── Provided data
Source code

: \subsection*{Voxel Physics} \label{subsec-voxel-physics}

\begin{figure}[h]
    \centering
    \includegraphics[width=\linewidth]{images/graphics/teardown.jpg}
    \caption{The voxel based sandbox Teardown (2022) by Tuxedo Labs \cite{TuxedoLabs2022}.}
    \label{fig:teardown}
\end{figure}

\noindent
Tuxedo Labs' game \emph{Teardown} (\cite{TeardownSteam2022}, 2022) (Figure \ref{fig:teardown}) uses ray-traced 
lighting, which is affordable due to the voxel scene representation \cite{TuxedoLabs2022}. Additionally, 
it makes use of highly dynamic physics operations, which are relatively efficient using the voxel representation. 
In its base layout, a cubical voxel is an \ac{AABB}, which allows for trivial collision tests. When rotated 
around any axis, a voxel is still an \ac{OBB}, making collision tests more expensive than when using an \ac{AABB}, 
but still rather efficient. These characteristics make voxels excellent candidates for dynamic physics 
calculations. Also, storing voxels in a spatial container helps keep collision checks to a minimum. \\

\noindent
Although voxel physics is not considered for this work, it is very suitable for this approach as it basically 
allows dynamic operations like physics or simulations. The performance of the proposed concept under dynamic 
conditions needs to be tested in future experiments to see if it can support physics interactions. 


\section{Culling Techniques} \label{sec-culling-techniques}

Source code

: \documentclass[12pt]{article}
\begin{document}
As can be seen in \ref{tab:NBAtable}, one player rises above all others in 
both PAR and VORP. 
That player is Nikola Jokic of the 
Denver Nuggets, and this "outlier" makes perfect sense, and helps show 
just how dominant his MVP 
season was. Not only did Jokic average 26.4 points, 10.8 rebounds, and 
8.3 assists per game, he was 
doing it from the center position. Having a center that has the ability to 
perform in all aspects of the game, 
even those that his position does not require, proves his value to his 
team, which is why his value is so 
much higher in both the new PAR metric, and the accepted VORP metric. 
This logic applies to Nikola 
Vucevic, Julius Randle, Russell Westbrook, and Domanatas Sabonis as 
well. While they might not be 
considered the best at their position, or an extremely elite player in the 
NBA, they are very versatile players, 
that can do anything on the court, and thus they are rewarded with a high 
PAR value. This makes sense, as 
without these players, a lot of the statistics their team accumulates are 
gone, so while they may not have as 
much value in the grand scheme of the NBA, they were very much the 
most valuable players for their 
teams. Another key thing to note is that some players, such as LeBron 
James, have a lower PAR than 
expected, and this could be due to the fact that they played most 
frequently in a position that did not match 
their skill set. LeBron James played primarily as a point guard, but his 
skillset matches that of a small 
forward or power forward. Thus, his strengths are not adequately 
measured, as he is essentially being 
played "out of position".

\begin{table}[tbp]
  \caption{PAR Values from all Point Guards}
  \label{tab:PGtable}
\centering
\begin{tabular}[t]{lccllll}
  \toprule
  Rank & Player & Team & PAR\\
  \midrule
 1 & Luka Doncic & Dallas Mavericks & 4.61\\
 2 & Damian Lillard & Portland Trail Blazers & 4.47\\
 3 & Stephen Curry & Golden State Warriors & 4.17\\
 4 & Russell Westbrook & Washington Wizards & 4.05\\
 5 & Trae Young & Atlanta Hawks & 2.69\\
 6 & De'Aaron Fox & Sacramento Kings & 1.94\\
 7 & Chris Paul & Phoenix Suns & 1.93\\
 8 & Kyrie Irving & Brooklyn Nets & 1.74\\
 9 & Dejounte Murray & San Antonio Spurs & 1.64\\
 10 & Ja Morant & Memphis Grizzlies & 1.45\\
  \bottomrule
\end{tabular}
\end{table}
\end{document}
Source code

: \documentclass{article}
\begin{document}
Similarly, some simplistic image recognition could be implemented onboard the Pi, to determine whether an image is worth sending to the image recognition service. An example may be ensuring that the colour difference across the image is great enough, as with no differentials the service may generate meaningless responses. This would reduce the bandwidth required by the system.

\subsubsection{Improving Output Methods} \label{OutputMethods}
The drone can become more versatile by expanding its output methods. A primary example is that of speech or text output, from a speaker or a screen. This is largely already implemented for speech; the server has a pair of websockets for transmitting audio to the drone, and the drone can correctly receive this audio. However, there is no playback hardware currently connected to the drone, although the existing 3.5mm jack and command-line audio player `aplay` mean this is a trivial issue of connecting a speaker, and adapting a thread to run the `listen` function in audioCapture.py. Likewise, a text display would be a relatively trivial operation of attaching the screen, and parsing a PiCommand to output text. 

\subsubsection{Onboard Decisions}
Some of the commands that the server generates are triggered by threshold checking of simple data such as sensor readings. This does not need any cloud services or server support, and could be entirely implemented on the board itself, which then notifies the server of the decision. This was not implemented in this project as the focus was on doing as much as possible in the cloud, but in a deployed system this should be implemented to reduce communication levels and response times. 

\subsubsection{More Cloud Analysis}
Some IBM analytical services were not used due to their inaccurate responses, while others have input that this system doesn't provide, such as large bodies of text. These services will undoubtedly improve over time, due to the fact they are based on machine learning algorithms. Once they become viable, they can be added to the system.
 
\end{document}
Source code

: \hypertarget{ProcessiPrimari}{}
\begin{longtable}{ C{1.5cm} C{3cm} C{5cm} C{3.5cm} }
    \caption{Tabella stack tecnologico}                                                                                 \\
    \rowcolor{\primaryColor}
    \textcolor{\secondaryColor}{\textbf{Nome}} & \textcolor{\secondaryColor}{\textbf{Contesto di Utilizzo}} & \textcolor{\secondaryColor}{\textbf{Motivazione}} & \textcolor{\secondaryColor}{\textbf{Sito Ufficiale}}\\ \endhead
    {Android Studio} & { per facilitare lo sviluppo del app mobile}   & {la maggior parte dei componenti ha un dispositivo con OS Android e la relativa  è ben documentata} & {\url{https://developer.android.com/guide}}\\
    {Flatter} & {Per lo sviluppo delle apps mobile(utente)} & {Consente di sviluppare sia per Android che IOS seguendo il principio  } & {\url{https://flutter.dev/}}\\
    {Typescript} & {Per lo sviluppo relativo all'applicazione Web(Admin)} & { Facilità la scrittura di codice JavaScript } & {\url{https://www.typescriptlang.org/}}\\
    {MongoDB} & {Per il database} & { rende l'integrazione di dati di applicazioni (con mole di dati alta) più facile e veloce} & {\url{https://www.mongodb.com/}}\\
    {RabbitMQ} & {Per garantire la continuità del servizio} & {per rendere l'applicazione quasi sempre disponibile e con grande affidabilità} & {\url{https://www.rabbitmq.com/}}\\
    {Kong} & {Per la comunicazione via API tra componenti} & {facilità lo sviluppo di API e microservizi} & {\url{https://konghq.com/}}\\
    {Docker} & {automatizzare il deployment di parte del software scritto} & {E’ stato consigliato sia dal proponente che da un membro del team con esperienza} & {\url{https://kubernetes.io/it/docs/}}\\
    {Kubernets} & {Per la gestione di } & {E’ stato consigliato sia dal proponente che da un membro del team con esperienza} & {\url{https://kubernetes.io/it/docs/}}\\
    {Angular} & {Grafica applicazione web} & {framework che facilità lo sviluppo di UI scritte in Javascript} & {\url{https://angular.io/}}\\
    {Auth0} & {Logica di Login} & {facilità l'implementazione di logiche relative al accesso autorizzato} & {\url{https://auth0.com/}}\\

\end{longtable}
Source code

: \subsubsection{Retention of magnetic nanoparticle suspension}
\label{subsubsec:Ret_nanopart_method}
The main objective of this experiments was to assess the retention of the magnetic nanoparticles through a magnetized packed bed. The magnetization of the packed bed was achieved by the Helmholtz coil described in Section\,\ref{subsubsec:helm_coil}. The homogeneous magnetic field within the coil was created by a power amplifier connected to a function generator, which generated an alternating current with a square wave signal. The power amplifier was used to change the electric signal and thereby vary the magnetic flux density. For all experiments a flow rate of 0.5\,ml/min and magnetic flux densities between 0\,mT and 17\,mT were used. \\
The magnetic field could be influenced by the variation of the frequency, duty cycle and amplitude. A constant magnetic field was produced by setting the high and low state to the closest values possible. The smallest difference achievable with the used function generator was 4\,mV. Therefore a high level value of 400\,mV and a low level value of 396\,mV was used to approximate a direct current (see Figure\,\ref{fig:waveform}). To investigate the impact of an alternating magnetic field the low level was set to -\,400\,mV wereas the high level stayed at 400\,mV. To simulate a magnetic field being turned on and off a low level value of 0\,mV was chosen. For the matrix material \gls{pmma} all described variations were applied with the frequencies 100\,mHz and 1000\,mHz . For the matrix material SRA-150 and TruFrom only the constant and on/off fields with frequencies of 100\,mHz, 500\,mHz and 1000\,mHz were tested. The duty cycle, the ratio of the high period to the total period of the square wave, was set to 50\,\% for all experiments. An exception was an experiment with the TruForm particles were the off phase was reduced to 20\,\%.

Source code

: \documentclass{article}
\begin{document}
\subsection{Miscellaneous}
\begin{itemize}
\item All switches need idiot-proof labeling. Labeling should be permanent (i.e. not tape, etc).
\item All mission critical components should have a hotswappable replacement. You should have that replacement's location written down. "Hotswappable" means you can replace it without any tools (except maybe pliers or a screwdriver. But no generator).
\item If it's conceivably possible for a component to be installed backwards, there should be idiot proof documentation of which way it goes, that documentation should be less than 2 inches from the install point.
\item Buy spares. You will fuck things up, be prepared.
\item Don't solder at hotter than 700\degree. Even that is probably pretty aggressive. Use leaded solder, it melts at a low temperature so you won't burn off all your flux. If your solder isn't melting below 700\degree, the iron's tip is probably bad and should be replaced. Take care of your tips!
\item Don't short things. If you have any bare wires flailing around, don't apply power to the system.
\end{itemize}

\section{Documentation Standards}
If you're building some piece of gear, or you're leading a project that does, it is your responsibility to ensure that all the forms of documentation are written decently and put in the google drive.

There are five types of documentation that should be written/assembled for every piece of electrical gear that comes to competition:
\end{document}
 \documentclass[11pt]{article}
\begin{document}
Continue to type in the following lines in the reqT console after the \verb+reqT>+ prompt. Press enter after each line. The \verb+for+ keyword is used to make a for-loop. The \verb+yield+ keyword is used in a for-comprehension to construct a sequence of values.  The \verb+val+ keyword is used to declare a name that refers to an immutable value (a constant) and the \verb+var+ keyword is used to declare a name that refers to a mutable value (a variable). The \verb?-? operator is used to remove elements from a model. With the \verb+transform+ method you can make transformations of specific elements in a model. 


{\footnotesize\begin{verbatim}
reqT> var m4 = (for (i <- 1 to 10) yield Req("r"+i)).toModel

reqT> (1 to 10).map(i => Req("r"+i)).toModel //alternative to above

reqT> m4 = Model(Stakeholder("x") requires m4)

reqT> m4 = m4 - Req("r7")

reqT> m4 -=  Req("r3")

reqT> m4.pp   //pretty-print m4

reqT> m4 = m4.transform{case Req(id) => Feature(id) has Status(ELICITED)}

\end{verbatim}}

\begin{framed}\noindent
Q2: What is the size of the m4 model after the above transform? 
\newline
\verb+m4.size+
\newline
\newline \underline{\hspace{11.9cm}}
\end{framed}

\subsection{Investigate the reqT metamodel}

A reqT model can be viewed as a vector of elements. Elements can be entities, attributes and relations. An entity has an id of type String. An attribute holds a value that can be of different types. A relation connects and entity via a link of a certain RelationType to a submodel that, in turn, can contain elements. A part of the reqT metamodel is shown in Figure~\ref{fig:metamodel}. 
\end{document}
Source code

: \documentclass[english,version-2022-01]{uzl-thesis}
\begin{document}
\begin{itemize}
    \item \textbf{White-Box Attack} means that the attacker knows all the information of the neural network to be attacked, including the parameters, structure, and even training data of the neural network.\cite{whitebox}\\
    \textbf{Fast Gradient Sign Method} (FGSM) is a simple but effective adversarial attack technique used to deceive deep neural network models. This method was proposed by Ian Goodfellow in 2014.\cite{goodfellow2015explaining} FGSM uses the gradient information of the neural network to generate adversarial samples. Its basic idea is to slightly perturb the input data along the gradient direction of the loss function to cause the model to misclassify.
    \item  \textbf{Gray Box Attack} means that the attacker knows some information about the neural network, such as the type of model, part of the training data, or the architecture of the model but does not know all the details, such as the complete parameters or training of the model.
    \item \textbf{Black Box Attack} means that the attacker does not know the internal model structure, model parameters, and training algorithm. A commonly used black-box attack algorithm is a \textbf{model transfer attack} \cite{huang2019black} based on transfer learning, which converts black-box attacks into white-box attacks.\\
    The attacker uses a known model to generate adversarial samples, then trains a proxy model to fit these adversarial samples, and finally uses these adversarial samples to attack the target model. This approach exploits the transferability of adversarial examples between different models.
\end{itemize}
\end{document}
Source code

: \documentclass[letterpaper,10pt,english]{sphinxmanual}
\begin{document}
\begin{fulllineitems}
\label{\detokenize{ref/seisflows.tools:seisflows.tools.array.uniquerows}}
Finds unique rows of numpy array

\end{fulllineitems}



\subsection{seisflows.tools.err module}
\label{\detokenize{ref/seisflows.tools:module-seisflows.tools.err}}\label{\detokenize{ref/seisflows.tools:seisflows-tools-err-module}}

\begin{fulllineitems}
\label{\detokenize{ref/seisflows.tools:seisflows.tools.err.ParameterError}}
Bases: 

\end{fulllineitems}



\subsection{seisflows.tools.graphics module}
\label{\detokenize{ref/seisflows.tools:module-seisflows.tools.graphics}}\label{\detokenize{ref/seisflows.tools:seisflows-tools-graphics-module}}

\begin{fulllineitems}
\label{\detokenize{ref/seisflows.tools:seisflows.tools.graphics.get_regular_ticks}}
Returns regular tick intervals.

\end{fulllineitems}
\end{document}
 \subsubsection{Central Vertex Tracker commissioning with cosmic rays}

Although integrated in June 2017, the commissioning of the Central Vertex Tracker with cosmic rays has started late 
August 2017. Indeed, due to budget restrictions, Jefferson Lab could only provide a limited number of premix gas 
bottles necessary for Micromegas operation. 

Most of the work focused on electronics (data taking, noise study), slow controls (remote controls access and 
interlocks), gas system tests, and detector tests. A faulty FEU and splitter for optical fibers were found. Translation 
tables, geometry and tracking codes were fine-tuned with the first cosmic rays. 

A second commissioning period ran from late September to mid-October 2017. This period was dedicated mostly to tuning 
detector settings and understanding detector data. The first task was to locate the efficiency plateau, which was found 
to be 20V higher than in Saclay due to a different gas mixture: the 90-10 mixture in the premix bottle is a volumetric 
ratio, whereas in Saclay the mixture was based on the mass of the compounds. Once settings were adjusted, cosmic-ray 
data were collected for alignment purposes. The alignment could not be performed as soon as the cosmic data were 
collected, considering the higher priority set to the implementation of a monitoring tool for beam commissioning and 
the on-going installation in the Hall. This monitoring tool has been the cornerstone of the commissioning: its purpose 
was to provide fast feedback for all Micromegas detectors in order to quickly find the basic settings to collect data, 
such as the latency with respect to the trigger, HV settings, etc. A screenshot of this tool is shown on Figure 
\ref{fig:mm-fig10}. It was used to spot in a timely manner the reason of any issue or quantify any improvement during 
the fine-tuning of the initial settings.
────
* [Problem details]:
Each line of the listing above that includes the word "using" is to be counted, and only the total reported.

* [Result of the exercise]:
2